Pick out the lines below that include the string "most".
※
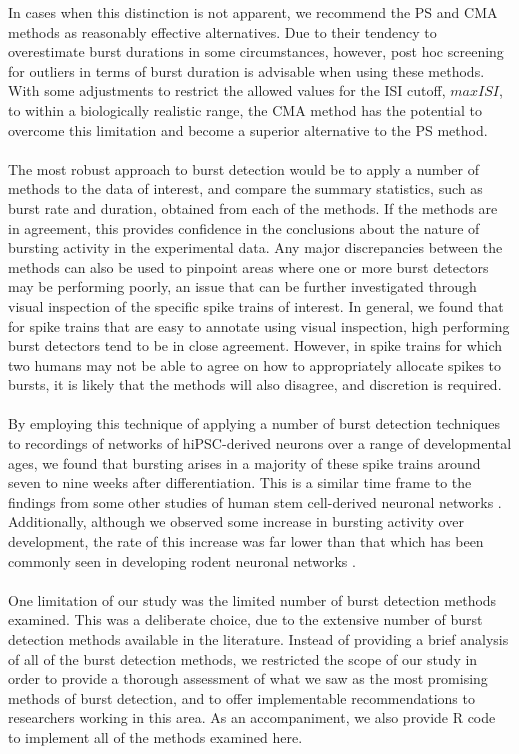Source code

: \documentclass[12pt, titlepage]{article}
\begin{document}
	In cases when this distinction is not apparent, we recommend the PS and CMA methods as reasonably effective alternatives. Due to their tendency to overestimate burst durations in some circumstances, however, post hoc screening for outliers in terms of burst duration is advisable when using these methods. With some adjustments to restrict the allowed values for the ISI cutoff, $maxISI$, to within a biologically realistic range, the CMA method has the potential to overcome this limitation and become a superior alternative to the PS method.
	\\ \\The most robust approach to burst detection would be to apply a number of methods to the data of interest, and compare the summary statistics, such as burst rate and duration, obtained from each of the methods. %
	If the methods are in agreement, this provides confidence in the conclusions about the nature of bursting activity in the experimental data. Any major discrepancies between the methods can also be used to pinpoint areas where one or more burst detectors may be performing poorly, an issue that can be further investigated through visual inspection of the specific spike trains of interest. In general, we found that for spike trains that are easy to annotate using visual inspection, high performing burst detectors tend to be in close agreement. However, in spike trains for which two humans may not be able to agree on how to appropriately allocate spikes to bursts, it is likely that the methods will also disagree, and discretion is required.
	\\ \\By employing this technique of applying a number of burst detection techniques to recordings of networks of hiPSC-derived neurons over a range of developmental ages, we found that bursting arises in a majority of these spike trains around seven to nine weeks after differentiation.  This is a similar time frame to the findings from some other studies of human stem cell-derived neuronal networks \cite{Heikkila2009,Kirwan2015}. Additionally, although we observed some increase in bursting activity over development, the rate of this increase was far lower than that which has been commonly seen in developing rodent neuronal networks \cite{Chiappalone2005,Charlesworth2015,Demas2003}.
	\\ \\One limitation of our study was the limited number of burst detection methods examined. This was a deliberate choice, due to the extensive number of burst detection methods available in the literature. Instead of providing a brief analysis of all of the burst detection methods, we restricted the scope of our study in order to provide a thorough assessment of what we saw as the most promising methods of burst detection, and to offer implementable recommendations to researchers working in this area. As an accompaniment, we also provide R code to implement all of the methods examined here.
\end{document}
※
#### [YOUR RESPONSE]
	\\ \\The most robust approach to burst detection would be to apply a number of methods to the data of interest, and compare the summary statistics, such as burst rate and duration, obtained from each of the methods. %
	\\ \\One limitation of our study was the limited number of burst detection methods examined. This was a deliberate choice, due to the extensive number of burst detection methods available in the literature. Instead of providing a brief analysis of all of the burst detection methods, we restricted the scope of our study in order to provide a thorough assessment of what we saw as the most promising methods of burst detection, and to offer implementable recommendations to researchers working in this area. As an accompaniment, we also provide R code to implement all of the methods examined here.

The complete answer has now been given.